> [WHAT YOU WILL DO]: Each line in the records below that has the word "Dockerfile" should be copied.

BEGIN DATA RECORDS

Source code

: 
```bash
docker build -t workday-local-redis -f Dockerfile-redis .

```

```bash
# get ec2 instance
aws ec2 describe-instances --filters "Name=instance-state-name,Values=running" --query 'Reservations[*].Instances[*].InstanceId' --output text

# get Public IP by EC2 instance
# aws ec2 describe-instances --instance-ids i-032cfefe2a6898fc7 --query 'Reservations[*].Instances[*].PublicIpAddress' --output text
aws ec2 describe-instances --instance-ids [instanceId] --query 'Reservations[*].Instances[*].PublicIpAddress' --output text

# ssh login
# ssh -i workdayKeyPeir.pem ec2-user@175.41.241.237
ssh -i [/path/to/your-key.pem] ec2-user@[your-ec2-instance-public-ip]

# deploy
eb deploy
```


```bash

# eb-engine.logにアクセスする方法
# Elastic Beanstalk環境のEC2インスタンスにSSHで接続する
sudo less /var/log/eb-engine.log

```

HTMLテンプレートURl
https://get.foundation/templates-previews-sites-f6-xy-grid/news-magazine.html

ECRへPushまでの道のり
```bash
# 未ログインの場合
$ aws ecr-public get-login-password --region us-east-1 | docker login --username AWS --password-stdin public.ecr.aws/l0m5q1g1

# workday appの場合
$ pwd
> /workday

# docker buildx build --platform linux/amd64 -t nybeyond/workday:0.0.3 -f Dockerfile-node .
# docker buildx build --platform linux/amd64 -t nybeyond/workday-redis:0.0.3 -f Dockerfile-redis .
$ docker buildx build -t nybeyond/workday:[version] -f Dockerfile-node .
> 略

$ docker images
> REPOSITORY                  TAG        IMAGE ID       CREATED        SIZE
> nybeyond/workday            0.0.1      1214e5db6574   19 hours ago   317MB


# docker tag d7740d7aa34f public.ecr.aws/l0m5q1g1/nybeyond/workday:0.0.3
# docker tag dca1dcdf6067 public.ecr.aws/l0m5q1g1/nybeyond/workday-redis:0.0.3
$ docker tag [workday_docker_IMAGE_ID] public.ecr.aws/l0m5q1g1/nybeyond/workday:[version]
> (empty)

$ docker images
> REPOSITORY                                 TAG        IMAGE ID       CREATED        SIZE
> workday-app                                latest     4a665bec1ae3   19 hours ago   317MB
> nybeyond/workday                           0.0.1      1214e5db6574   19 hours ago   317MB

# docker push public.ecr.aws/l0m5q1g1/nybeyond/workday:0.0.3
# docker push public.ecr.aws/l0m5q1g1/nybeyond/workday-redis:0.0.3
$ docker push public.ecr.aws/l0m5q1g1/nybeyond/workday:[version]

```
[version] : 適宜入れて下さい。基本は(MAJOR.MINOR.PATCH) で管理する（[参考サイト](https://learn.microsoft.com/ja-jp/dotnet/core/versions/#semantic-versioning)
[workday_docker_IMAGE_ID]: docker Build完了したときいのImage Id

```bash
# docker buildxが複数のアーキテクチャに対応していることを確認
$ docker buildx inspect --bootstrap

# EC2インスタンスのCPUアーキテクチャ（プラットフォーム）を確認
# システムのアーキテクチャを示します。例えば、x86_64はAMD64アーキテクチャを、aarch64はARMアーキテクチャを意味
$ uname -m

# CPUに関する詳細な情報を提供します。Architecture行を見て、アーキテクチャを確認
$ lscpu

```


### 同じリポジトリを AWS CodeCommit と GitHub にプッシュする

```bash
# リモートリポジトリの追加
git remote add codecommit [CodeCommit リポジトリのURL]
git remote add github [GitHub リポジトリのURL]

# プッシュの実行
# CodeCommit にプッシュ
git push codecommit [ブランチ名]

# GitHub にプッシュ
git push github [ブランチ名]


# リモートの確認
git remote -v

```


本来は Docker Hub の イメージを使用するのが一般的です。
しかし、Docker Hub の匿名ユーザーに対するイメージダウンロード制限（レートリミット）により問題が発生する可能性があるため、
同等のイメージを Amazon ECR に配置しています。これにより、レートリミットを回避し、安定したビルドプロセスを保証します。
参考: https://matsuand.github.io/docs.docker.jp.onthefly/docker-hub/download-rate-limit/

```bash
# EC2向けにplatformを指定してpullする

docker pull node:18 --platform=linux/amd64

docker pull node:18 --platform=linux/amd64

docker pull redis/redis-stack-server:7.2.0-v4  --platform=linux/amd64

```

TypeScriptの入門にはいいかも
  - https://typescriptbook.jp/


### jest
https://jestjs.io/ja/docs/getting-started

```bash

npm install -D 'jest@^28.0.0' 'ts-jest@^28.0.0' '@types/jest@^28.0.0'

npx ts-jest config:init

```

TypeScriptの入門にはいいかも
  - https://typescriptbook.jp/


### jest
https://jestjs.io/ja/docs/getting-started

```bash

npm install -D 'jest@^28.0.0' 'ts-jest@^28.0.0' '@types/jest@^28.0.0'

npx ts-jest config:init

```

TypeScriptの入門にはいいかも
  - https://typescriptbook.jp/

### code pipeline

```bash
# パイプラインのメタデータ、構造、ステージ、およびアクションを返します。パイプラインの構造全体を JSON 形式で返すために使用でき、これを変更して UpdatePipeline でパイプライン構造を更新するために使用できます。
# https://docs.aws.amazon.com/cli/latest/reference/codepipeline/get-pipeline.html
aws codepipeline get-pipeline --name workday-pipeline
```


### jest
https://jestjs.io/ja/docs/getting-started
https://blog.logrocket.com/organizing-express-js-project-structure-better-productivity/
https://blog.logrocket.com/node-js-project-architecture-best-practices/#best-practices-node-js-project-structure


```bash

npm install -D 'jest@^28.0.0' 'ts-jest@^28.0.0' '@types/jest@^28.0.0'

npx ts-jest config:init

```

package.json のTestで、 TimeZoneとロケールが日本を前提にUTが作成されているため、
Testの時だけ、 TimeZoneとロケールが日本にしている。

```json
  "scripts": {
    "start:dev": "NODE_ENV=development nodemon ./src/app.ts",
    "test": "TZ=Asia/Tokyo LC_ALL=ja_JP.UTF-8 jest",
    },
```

END DATA RECORDS
BEGIN DATA RECORDS

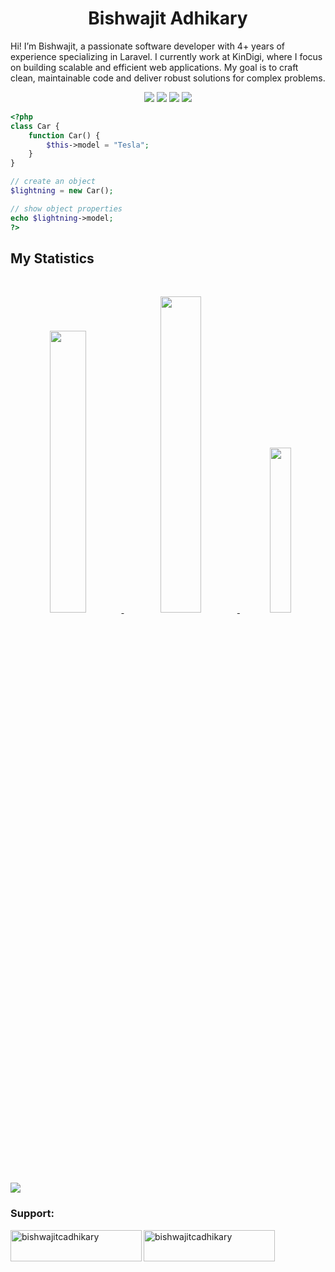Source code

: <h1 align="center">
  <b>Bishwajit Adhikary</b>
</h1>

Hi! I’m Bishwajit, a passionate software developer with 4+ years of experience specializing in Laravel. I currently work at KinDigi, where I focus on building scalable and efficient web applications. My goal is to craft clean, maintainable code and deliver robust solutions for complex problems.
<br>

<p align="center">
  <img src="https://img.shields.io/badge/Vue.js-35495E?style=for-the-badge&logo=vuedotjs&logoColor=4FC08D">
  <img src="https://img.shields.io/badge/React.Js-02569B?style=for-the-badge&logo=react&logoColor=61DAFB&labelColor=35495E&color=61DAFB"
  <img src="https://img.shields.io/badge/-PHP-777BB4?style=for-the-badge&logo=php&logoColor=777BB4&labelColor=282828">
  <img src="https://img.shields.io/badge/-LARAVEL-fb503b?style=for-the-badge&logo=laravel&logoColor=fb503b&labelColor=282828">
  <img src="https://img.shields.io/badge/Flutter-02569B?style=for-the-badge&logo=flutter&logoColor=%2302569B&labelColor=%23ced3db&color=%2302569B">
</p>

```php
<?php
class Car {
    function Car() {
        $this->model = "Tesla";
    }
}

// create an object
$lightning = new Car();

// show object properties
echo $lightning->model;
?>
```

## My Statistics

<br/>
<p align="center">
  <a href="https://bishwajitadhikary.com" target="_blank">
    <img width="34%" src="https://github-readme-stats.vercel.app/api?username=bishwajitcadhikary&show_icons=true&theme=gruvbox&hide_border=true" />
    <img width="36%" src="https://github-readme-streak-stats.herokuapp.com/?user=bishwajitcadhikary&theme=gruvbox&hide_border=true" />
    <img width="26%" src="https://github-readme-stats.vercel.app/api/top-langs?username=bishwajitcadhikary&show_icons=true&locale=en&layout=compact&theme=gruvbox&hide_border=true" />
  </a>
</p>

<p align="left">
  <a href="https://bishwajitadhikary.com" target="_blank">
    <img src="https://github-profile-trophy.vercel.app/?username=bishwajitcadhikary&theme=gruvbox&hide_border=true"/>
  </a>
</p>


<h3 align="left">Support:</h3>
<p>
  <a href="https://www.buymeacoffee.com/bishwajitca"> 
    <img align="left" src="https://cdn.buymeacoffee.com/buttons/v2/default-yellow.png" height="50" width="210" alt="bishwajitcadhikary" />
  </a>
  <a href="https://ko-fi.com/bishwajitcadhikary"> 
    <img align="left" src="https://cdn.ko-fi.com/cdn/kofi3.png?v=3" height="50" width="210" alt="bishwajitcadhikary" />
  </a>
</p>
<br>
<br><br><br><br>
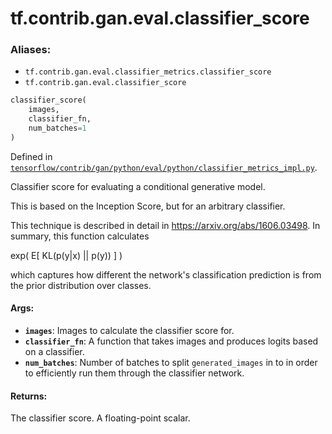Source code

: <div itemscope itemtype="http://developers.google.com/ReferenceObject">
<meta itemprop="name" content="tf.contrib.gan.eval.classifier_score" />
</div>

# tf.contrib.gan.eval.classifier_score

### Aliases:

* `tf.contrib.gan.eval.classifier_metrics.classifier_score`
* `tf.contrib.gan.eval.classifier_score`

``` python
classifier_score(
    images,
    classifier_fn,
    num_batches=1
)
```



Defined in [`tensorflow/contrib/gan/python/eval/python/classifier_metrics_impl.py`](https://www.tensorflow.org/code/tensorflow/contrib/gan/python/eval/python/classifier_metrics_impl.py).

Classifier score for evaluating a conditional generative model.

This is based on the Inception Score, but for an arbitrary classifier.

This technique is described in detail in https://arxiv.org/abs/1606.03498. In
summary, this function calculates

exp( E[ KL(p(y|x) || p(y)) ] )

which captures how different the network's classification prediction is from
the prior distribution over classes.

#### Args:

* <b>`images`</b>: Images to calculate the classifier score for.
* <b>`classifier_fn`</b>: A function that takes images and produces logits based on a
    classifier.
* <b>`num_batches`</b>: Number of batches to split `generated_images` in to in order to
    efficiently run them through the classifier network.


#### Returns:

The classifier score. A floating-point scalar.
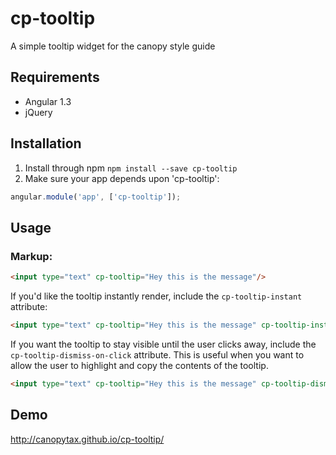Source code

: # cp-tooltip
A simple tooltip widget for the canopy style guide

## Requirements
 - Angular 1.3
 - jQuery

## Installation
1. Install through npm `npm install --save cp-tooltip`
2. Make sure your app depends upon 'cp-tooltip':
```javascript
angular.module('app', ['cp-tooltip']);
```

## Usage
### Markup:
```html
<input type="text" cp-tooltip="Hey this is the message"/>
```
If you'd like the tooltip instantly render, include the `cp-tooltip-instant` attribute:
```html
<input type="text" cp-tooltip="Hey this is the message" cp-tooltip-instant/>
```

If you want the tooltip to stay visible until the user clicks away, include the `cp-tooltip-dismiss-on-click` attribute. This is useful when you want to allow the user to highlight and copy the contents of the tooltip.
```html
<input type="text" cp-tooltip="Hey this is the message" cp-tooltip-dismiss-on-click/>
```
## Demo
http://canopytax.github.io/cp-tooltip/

END DATA RECORDS
BEGIN DATA RECORDS

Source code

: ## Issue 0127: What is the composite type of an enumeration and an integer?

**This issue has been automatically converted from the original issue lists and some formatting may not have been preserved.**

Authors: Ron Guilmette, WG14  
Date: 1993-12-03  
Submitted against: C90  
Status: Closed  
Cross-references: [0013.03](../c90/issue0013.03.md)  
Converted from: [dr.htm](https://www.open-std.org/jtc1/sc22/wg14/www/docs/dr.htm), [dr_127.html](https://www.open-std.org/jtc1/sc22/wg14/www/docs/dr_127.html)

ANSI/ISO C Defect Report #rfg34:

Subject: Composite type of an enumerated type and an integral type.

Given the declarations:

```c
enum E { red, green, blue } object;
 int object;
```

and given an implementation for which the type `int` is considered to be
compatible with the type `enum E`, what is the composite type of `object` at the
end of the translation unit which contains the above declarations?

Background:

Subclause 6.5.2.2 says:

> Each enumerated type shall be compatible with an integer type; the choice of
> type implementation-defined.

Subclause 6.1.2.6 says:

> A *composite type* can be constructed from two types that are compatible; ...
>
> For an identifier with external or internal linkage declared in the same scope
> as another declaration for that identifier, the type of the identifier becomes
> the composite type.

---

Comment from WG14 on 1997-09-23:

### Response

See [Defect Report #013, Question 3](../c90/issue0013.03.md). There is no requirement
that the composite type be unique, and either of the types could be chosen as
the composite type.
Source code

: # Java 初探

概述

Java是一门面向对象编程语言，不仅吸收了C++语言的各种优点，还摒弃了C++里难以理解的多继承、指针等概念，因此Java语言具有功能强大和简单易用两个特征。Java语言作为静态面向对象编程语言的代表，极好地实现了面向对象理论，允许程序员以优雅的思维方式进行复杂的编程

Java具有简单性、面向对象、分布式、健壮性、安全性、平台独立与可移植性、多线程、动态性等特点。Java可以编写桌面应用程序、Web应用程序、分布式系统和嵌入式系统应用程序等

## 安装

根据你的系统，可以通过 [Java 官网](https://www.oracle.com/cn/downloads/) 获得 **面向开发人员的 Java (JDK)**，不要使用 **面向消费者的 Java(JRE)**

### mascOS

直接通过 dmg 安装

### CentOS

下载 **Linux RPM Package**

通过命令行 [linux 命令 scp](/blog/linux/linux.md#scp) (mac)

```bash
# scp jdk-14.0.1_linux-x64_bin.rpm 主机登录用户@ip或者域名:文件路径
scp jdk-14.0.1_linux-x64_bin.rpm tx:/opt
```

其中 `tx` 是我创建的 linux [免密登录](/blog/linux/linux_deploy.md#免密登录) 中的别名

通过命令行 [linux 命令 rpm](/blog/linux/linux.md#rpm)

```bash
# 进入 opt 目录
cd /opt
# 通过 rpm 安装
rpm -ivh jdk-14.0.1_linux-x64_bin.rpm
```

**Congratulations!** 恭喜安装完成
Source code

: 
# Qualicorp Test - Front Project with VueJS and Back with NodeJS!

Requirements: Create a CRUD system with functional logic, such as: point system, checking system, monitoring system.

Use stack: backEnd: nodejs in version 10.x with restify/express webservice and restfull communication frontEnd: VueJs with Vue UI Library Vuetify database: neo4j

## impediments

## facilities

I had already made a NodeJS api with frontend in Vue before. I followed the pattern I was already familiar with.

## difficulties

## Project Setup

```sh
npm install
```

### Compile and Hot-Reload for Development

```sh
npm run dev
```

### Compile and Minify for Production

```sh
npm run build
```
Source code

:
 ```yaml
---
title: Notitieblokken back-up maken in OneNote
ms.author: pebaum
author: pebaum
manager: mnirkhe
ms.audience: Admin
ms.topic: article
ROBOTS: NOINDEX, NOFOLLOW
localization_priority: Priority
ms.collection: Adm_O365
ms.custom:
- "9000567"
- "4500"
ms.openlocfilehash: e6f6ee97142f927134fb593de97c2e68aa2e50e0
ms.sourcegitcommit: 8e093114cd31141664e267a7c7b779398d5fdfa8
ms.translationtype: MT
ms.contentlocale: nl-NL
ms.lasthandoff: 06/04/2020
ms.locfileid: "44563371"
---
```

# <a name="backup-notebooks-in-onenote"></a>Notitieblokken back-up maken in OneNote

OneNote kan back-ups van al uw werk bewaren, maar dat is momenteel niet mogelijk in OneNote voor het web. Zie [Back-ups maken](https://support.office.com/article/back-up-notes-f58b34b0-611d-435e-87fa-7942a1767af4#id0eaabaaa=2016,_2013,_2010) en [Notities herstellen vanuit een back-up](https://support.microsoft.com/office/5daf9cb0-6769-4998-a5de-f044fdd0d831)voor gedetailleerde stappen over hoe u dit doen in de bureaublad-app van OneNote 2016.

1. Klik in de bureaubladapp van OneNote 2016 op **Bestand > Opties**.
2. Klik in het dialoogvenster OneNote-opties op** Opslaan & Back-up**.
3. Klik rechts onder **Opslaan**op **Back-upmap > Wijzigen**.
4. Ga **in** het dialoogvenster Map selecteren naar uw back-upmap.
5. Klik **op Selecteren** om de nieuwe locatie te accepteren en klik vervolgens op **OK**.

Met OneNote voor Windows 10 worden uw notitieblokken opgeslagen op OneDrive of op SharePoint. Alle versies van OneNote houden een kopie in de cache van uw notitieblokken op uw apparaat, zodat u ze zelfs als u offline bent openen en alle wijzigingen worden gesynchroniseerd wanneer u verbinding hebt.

END DATA RECORDS

> [ANSWER SECTION]:
docker build -t workday-local-redis -f Dockerfile-redis .
# docker buildx build --platform linux/amd64 -t nybeyond/workday:0.0.3 -f Dockerfile-node .
# docker buildx build --platform linux/amd64 -t nybeyond/workday-redis:0.0.3 -f Dockerfile-redis .
$ docker buildx build -t nybeyond/workday:[version] -f Dockerfile-node .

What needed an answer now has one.